Records supplied START

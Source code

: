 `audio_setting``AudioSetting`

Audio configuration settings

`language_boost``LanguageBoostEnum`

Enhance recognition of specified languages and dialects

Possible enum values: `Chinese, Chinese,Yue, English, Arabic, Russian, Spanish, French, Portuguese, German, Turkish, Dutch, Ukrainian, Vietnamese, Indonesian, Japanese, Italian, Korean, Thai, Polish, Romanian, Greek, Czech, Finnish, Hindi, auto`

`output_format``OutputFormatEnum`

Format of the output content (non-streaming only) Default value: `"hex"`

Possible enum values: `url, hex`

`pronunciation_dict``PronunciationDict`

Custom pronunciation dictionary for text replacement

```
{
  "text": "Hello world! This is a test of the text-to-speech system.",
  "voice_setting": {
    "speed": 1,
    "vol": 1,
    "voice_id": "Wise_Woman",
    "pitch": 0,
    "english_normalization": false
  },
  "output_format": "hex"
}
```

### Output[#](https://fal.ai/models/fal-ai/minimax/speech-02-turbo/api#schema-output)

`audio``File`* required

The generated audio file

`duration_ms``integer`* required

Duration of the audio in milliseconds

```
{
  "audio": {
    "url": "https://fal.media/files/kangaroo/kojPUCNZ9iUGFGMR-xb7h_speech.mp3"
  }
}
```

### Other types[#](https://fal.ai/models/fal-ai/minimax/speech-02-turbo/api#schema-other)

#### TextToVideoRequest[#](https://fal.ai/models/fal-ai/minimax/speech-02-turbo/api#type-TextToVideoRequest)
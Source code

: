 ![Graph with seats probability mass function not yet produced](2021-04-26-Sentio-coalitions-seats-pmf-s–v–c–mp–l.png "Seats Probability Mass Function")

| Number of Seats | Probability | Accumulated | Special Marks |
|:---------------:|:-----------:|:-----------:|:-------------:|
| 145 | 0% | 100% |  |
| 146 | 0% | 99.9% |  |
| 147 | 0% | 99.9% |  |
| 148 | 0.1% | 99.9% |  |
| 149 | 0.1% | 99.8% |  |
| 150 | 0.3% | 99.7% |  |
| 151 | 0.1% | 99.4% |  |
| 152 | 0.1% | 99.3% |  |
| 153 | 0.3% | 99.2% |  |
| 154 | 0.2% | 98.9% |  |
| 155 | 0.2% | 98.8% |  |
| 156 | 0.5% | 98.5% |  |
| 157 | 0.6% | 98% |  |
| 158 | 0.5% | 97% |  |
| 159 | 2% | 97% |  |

Records supplied END

→ **Task details**
Search the material above for the word "values", then copy each line that holds it.

→ **Response to this exercise**
Possible enum values: `Chinese, Chinese,Yue, English, Arabic, Russian, Spanish, French, Portuguese, German, Turkish, Dutch, Ukrainian, Vietnamese, Indonesian, Japanese, Italian, Korean, Thai, Polish, Romanian, Greek, Czech, Finnish, Hindi, auto`
Possible enum values: `url, hex`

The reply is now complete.